Nur eine kleine Figurengruppe verweist auf diese Fabel. Hauptthema des Bildes ist die entfesselte Natur mit ihrer ungezähmten, nicht kontrollierbaren Macht: Blitz und Donner; Regen und Sturm; ein Sturzbach, in dem eine brüllende Kuh verendet; eine Mutter, die verzweifelt ihren Säugling zu retten versucht. Eine apokalyptische Katastrophe ungeahnten Ausmaßes. Und dennoch findet sich auch ein Zeichen des Trostes.

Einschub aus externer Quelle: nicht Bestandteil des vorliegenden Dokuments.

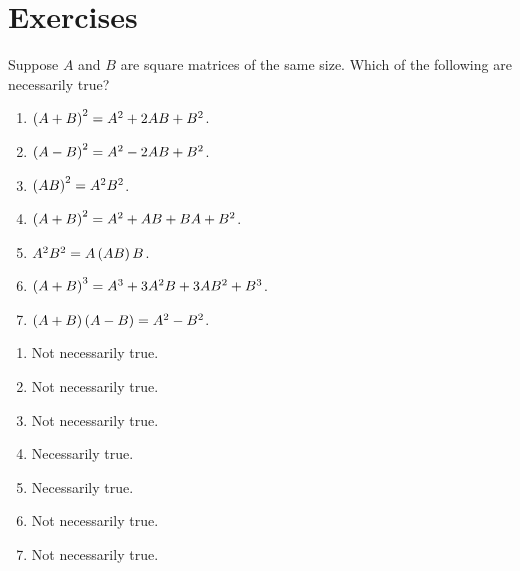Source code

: \section*{Exercises}

\begin{enumialphparenastyle}

\begin{ex}
  Suppose $A$ and $B$ are square matrices of the same size. Which of
  the following are necessarily true?

  \begin{enumerate}
  \item $\left(A+B\right) ^{2}=A^{2}+2AB+B^{2}$.
  \item $\left(A-B\right) ^{2}=A^{2}-2AB+B^{2}$.
  \item $\left(AB\right) ^{2}=A^{2}B^{2}$.
  \item $\left(A+B\right) ^{2}=A^{2}+AB+BA+B^{2}$.
  \item $A^{2}B^{2}=A\left(AB\right) B$.
  \item $\left(A+B\right) ^{3}=A^{3}+3A^{2}B+3AB^{2}+B^{3}$.
  \item $\left(A+B\right) \left(A-B\right) =A^{2}-B^{2}$.
  \end{enumerate}

  \begin{sol}
    \begin{enumerate}
    \item Not necessarily true.  
    \item Not necessarily true.
    \item Not necessarily true.
    \item Necessarily true.
    \item Necessarily true.
    \item Not necessarily true.
    \item Not necessarily true. 
    \end{enumerate}
  \end{sol}
\end{ex}

\end{enumialphparenastyle}
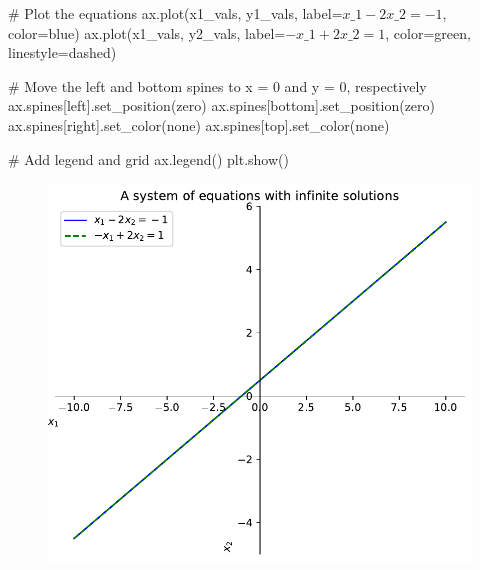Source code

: \documentclass[
  letterpaper,
  DIV=11,
  numbers=noendperiod]{scrreprt}
\newenvironment{Shaded}{\begin{snugshade}}{\end{snugshade}}
\newcommand{\CommentTok}[1]{\textcolor[rgb]{0.37,0.37,0.37}{#1}}
\newcommand{\NormalTok}[1]{\textcolor[rgb]{0.00,0.23,0.31}{#1}}
\newcommand{\OperatorTok}[1]{\textcolor[rgb]{0.37,0.37,0.37}{#1}}
\newcommand{\StringTok}[1]{\textcolor[rgb]{0.13,0.47,0.30}{#1}}
\begin{document}
\begin{Shaded}
\begin{Highlighting}[]
\CommentTok{\# Plot the equations}
\NormalTok{ax.plot(x1\_vals, y1\_vals, label}\OperatorTok{=}\StringTok{\textquotesingle{}$x\_1 {-} 2x\_2 = {-}1$\textquotesingle{}}\NormalTok{, color}\OperatorTok{=}\StringTok{\textquotesingle{}blue\textquotesingle{}}\NormalTok{)}
\NormalTok{ax.plot(x1\_vals, y2\_vals, label}\OperatorTok{=}\StringTok{\textquotesingle{}${-}x\_1 + 2x\_2 = 1$\textquotesingle{}}\NormalTok{, color}\OperatorTok{=}\StringTok{\textquotesingle{}green\textquotesingle{}}\NormalTok{, linestyle}\OperatorTok{=}\StringTok{\textquotesingle{}dashed\textquotesingle{}}\NormalTok{)}

\CommentTok{\# Move the left and bottom spines to x = 0 and y = 0, respectively}
\NormalTok{ax.spines[}\StringTok{\textquotesingle{}left\textquotesingle{}}\NormalTok{].set\_position(}\StringTok{\textquotesingle{}zero\textquotesingle{}}\NormalTok{)}
\NormalTok{ax.spines[}\StringTok{\textquotesingle{}bottom\textquotesingle{}}\NormalTok{].set\_position(}\StringTok{\textquotesingle{}zero\textquotesingle{}}\NormalTok{)}
\NormalTok{ax.spines[}\StringTok{\textquotesingle{}right\textquotesingle{}}\NormalTok{].set\_color(}\StringTok{\textquotesingle{}none\textquotesingle{}}\NormalTok{)}
\NormalTok{ax.spines[}\StringTok{\textquotesingle{}top\textquotesingle{}}\NormalTok{].set\_color(}\StringTok{\textquotesingle{}none\textquotesingle{}}\NormalTok{)}

\CommentTok{\# Add legend and grid}
\NormalTok{ax.legend()}
\NormalTok{plt.show()}
\end{Highlighting}
\end{Shaded}

\begin{figure}[H]

{\centering \includegraphics{p1_files/figure-pdf/cell-7-output-1.pdf}

}

\end{figure}
\end{document}
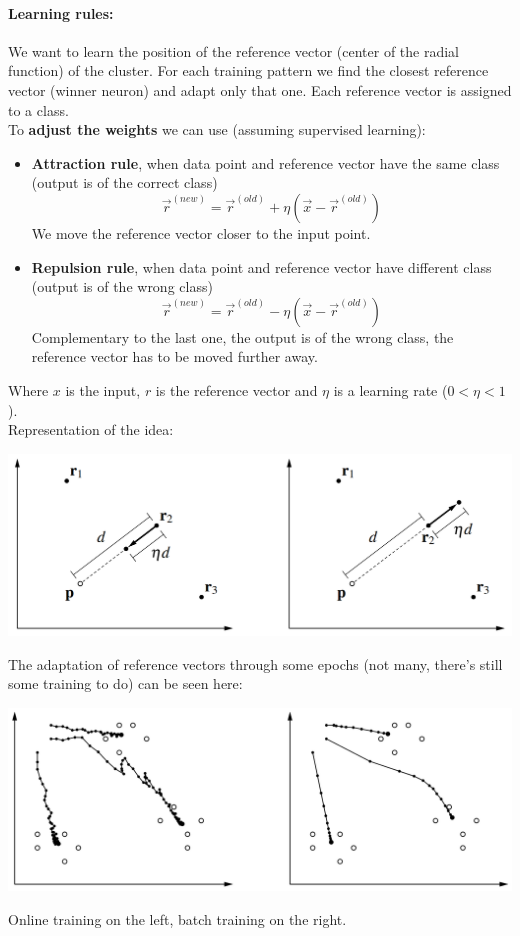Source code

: \paragraph{Learning rules:} We want to learn the position of the reference vector (center of the radial function) of the cluster. For each training pattern we find the closest reference vector (winner neuron) and adapt only that one. Each reference vector is assigned to a class.\\

To \textbf{adjust the weights} we can use (assuming supervised learning):
\begin{itemize}
	\item \textbf{Attraction rule}, when data point and reference vector have the same class (output is of the correct class)
	$$ \vec{r}^{(new)} = \vec{r}^{(old)} + \eta \left(\vec{x} - \vec{r}^{(old)}\right)$$
	We move the reference vector closer to the input point.\\
	
	\item \textbf{Repulsion rule}, when data point and reference vector have different class (output is of the wrong class)
	$$ \vec{r}^{(new)} = \vec{r}^{(old)} - \eta \left(\vec{x} - \vec{r}^{(old)}\right)$$
	Complementary to the last one, the output is of the wrong class, the reference vector has to be moved further away.\\
\end{itemize}

Where $x$ is the input, $r$ is the reference vector and $\eta$ is a learning rate ($0 < \eta < 1$).\\

Representation of the idea:
\begin{center}
	\includegraphics[width=0.9\columnwidth]{img/NN/LVQ1}
\end{center}

\newpage

The adaptation of reference vectors through some epochs (not many, there's still some training to do) can be seen here:
\begin{center}
	\includegraphics[width=0.9\columnwidth]{img/NN/LVQ2}
\end{center}
Online training on the left, batch training on the right.\\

In der linken unteren Bildecke sieht man einen Regenbogen...

„Somewhere over the rainbow, way up high”, singt Judy Garland in dem berühmten Film „The Wizard of Oz“ (1939) und beschwört darin die Hoffnung auf eine fröhliche, farbenfrohe Wunderwelt jenseits des damals dräuenden Weltkrieges.

Gerade heute, in Zeiten der Flüchtlingsströme, des Klimawandels und der nuklearen Bedrohung, hat uns dieses Bild noch so manches zu sagen. Als Warnung, aber auch als Botschaft der Hoffnung.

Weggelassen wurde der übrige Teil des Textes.